Ia menegaskan polemik ini bukan sekadar urusan moralitas profesi semata. Menurutnya, masalah tersebut sudah mencederai tingkat kepercayaan masyarakat terhadap mutu sistem pelayanan kesehatan nasional.
"Terlepas bagaimana kronologi medisnya, setiap pasien berhak diperlakukan dengan hormat, bermartabat, dan penuh empati," ujar Nurhadi dalam keterangan tertulisnya di Jakarta, Kamis (6/8).

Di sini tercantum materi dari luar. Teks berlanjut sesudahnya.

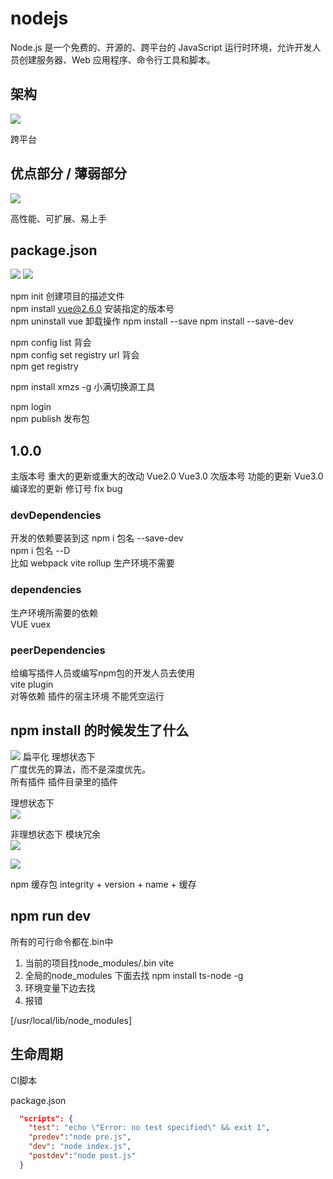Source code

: # nodejs

Node.js 是一个免费的、开源的、跨平台的 JavaScript 运行时环境，允许开发人员创建服务器、Web 应用程序、命令行工具和脚本。

## 架构
![](../source/img/2024-05-22-23-03-05.png)

跨平台

## 优点部分 / 薄弱部分
![](../source/img/2024-05-22-23-05-24.png)

高性能、可扩展、易上手

## package.json
![](../source/img/2024-05-22-23-14-56.png)
![](../source/img/2024-05-22-23-15-50.png)

npm init  创建项目的描述文件  
npm install vue@2.6.0 安装指定的版本号  
npm uninstall vue 卸载操作
npm install --save
npm install --save-dev

npm config list 背会  
npm config set registry url 背会  
npm get registry   

npm install xmzs -g  小满切换源工具  

npm login  
npm publish 发布包  

## 1.0.0
主版本号 重大的更新或重大的改动 Vue2.0 Vue3.0
次版本号 功能的更新 Vue3.0 编译宏的更新
修订号   fix bug 

### devDependencies
开发的依赖要装到这 
npm i 包名 --save-dev  
npm i 包名 --D  
比如 webpack vite rollup 生产环境不需要  

### dependencies
生产环境所需要的依赖  
VUE vuex  

### peerDependencies
给编写插件人员或编写npm包的开发人员去使用  
vite plugin  
对等依赖 
插件的宿主环境  不能凭空运行  

## npm install 的时候发生了什么
![](../source/img/2024-05-22-23-35-08.png)
扁平化  理想状态下  
广度优先的算法，而不是深度优先。  
所有插件 插件目录里的插件  

理想状态下  
![](../source/img/2024-05-22-23-37-55.png)

非理想状态下  模块冗余   
![](../source/img/2024-05-22-23-38-53.png)

![](../source/img/2024-05-22-23-39-49.png)


npm 缓存包
integrity + version + name + 缓存


## npm run dev
所有的可行命令都在.bin中
1. 当前的项目找node_modules/.bin  vite
2. 全局的node_modules 下面去找 npm install ts-node -g
3. 环境变量下边去找
4. 报错

[/usr/local/lib/node_modules]

## 生命周期
CI脚本  

package.json
```json
  "scripts": {
    "test": "echo \"Error: no test specified\" && exit 1",
    "predev":"node pre.js",
    "dev": "node index.js",
    "postdev":"node post.js"
  }
```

Pernyataan keras itu dilontarkan guna menanggapi riuh komentar oknum nakes di ruang digital. Sorotan publik menguat usai pasien BPJS Kesehatan mengembuskan napas terakhir setelah menunggu kepastian ruang rawat inap yang cukup lama.
Politisi dari Fraksi Partai NasDem tersebut mengingatkan bahwa profesi medis adalah ladang kemanusiaan. Oleh karena itu, ucapan maupun tindakan yang terkesan merendahkan penderitaan pasien tidak pernah bisa dibenarkan.
Ia menilai mutu fasilitas kesehatan tidak melulu diukur lewat keunggulan teknologi ataupun kepiawaian medis semata. Kepekaan rasa, etika, dan penghormatan pada harkat manusia disebutnya sebagai fondasi yang jauh lebih mendasar.
Langkah pengusutan dinilainya penting untuk membongkar secara gamblang aspek pelayanan rumah sakit. Apabila keterlambatan penanganan terbukti dipicu oleh keterbatasan fasilitas, masyarakat berhak mendapatkan informasi transparan.
Ia menambahkan publik butuh kejelasan terkait penyebab utama insiden ini. Penyelidikan menyeluruh dinilai mampu membuktikan apakah tragedi tersebut murni akibat keterbatasan kapasitas, buruknya tata kelola, atau adannya unsur kelalaian fatal.
"BPJS bukan pasien kelas dua. Tidak boleh ada stigma, diskriminasi, ataupun perlakuan berbeda hanya karena status pembiayaannya," ujarnya.
Sesuai amanat sistem Jaminan Kesehatan Nasional (JKN), hak seluruh peserta dinilai setara. Prasangka atau diskriminasi terhadap pengguna layanan BPJS Kesehatan tidak boleh dibiarkan hidup.
Guna mencegah kejadian serupa, Kementerian Kesehatan bersama organisasi profesi didesak segera memperkuat pembinaan moral profesi. Institusi pendidikan hingga pengelola fasilitas kesehatan juga diminta memperketat pengawasan etika berinteraksi di ruang digital.
"Profesionalisme harus tercermin tidak hanya di ruang praktik, tetapi juga dalam setiap interaksi di ruang digital," pungkas Nurhadi.